# [Exercise details]
Only the pictures are to be left out; set down the rest of the records exactly.

# [Records for this task]

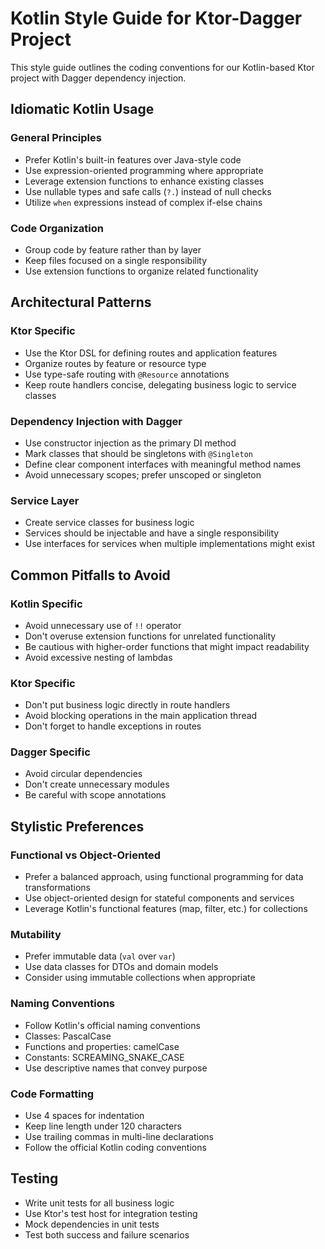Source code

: # Kotlin Style Guide for Ktor-Dagger Project

This style guide outlines the coding conventions for our Kotlin-based Ktor project with Dagger dependency injection.

## Idiomatic Kotlin Usage

### General Principles
- Prefer Kotlin's built-in features over Java-style code
- Use expression-oriented programming where appropriate
- Leverage extension functions to enhance existing classes
- Use nullable types and safe calls (`?.`) instead of null checks
- Utilize `when` expressions instead of complex if-else chains

### Code Organization
- Group code by feature rather than by layer
- Keep files focused on a single responsibility
- Use extension functions to organize related functionality

## Architectural Patterns

### Ktor Specific
- Use the Ktor DSL for defining routes and application features
- Organize routes by feature or resource type
- Use type-safe routing with `@Resource` annotations
- Keep route handlers concise, delegating business logic to service classes

### Dependency Injection with Dagger
- Use constructor injection as the primary DI method
- Mark classes that should be singletons with `@Singleton`
- Define clear component interfaces with meaningful method names
- Avoid unnecessary scopes; prefer unscoped or singleton

### Service Layer
- Create service classes for business logic
- Services should be injectable and have a single responsibility
- Use interfaces for services when multiple implementations might exist

## Common Pitfalls to Avoid

### Kotlin Specific
- Avoid unnecessary use of `!!` operator
- Don't overuse extension functions for unrelated functionality
- Be cautious with higher-order functions that might impact readability
- Avoid excessive nesting of lambdas

### Ktor Specific
- Don't put business logic directly in route handlers
- Avoid blocking operations in the main application thread
- Don't forget to handle exceptions in routes

### Dagger Specific
- Avoid circular dependencies
- Don't create unnecessary modules
- Be careful with scope annotations

## Stylistic Preferences

### Functional vs Object-Oriented
- Prefer a balanced approach, using functional programming for data transformations
- Use object-oriented design for stateful components and services
- Leverage Kotlin's functional features (map, filter, etc.) for collections

### Mutability
- Prefer immutable data (`val` over `var`)
- Use data classes for DTOs and domain models
- Consider using immutable collections when appropriate

### Naming Conventions
- Follow Kotlin's official naming conventions
- Classes: PascalCase
- Functions and properties: camelCase
- Constants: SCREAMING_SNAKE_CASE
- Use descriptive names that convey purpose

### Code Formatting
- Use 4 spaces for indentation
- Keep line length under 120 characters
- Use trailing commas in multi-line declarations
- Follow the official Kotlin coding conventions

## Testing
- Write unit tests for all business logic
- Use Ktor's test host for integration testing
- Mock dependencies in unit tests
- Test both success and failure scenarios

# [Response to the exercise]
Source code

: # Kotlin Style Guide for Ktor-Dagger Project

This style guide outlines the coding conventions for our Kotlin-based Ktor project with Dagger dependency injection.

## Idiomatic Kotlin Usage

### General Principles
- Prefer Kotlin's built-in features over Java-style code
- Use expression-oriented programming where appropriate
- Leverage extension functions to enhance existing classes
- Use nullable types and safe calls (`?.`) instead of null checks
- Utilize `when` expressions instead of complex if-else chains

### Code Organization
- Group code by feature rather than by layer
- Keep files focused on a single responsibility
- Use extension functions to organize related functionality

## Architectural Patterns

### Ktor Specific
- Use the Ktor DSL for defining routes and application features
- Organize routes by feature or resource type
- Use type-safe routing with `@Resource` annotations
- Keep route handlers concise, delegating business logic to service classes

### Dependency Injection with Dagger
- Use constructor injection as the primary DI method
- Mark classes that should be singletons with `@Singleton`
- Define clear component interfaces with meaningful method names
- Avoid unnecessary scopes; prefer unscoped or singleton

### Service Layer
- Create service classes for business logic
- Services should be injectable and have a single responsibility
- Use interfaces for services when multiple implementations might exist

## Common Pitfalls to Avoid

### Kotlin Specific
- Avoid unnecessary use of `!!` operator
- Don't overuse extension functions for unrelated functionality
- Be cautious with higher-order functions that might impact readability
- Avoid excessive nesting of lambdas

### Ktor Specific
- Don't put business logic directly in route handlers
- Avoid blocking operations in the main application thread
- Don't forget to handle exceptions in routes

### Dagger Specific
- Avoid circular dependencies
- Don't create unnecessary modules
- Be careful with scope annotations

## Stylistic Preferences

### Functional vs Object-Oriented
- Prefer a balanced approach, using functional programming for data transformations
- Use object-oriented design for stateful components and services
- Leverage Kotlin's functional features (map, filter, etc.) for collections

### Mutability
- Prefer immutable data (`val` over `var`)
- Use data classes for DTOs and domain models
- Consider using immutable collections when appropriate

### Naming Conventions
- Follow Kotlin's official naming conventions
- Classes: PascalCase
- Functions and properties: camelCase
- Constants: SCREAMING_SNAKE_CASE
- Use descriptive names that convey purpose

### Code Formatting
- Use 4 spaces for indentation
- Keep line length under 120 characters
- Use trailing commas in multi-line declarations
- Follow the official Kotlin coding conventions

## Testing
- Write unit tests for all business logic
- Use Ktor's test host for integration testing
- Mock dependencies in unit tests
- Test both success and failure scenarios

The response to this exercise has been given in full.